Abstract

CD8+ CTLs and virus-neutralizing antibodies have been associated with spontaneous and vaccine-induced immune control of retroviral infections. We previously showed that a single immunization with an env gene-encoded CD4+ T cell epitope protected mice against fatal Friend retrovirus infection. Here, we analyzed immune cell components required for the peptide-induced anti-retroviral protection. Mice lacking CD8+ T cells were nevertheless protected against Friend virus infection, while mice lacking B cells were not. Virus-producing cells both in the spleen and bone marrow decreased rapidly in their number and became undetectable by 4 weeks after infection in the majority of the peptide-immunized animals even in the absence of CD8+ T cells.
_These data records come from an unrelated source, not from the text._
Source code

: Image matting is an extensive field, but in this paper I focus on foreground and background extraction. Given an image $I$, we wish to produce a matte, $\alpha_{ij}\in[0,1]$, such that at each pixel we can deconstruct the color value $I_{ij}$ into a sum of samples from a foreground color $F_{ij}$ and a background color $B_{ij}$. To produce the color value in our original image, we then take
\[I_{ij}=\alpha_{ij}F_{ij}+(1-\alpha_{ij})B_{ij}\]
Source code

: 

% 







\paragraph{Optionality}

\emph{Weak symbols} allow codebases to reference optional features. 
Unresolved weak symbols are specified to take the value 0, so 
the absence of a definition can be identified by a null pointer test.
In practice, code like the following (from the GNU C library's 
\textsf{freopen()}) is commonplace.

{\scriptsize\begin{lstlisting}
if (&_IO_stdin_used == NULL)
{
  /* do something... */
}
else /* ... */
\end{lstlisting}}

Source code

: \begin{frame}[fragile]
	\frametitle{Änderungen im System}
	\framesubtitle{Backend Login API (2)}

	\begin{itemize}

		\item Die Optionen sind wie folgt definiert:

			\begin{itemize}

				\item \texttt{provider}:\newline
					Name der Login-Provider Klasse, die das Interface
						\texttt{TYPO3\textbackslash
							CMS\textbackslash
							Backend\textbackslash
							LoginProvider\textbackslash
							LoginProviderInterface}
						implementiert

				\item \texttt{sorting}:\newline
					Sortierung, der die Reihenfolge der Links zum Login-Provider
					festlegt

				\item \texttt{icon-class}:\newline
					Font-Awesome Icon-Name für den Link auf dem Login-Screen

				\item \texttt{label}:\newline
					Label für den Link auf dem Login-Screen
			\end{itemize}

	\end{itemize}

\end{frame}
In the vaccinated animals the production and class switching of virus-neutralizing and anti-leukemia cell antibodies were facilitated; however, virus-induced erythroid cell expansion was suppressed before neutralizing antibodies became detectable in the serum. Further, the numbers of virus-producing cells in the spleen and bone marrow in the early stage of the infection were smaller in the peptide-immunized than in unimmunized control mice in the absence of B cells. Thus, peptide immunization facilitates both early cellular and late humoral immune responses that lead to the effective control of the retrovirus-induced disease, but CD8+ T cells are not crucial for the elimination of virus-infected cells in the peptide-primed animals.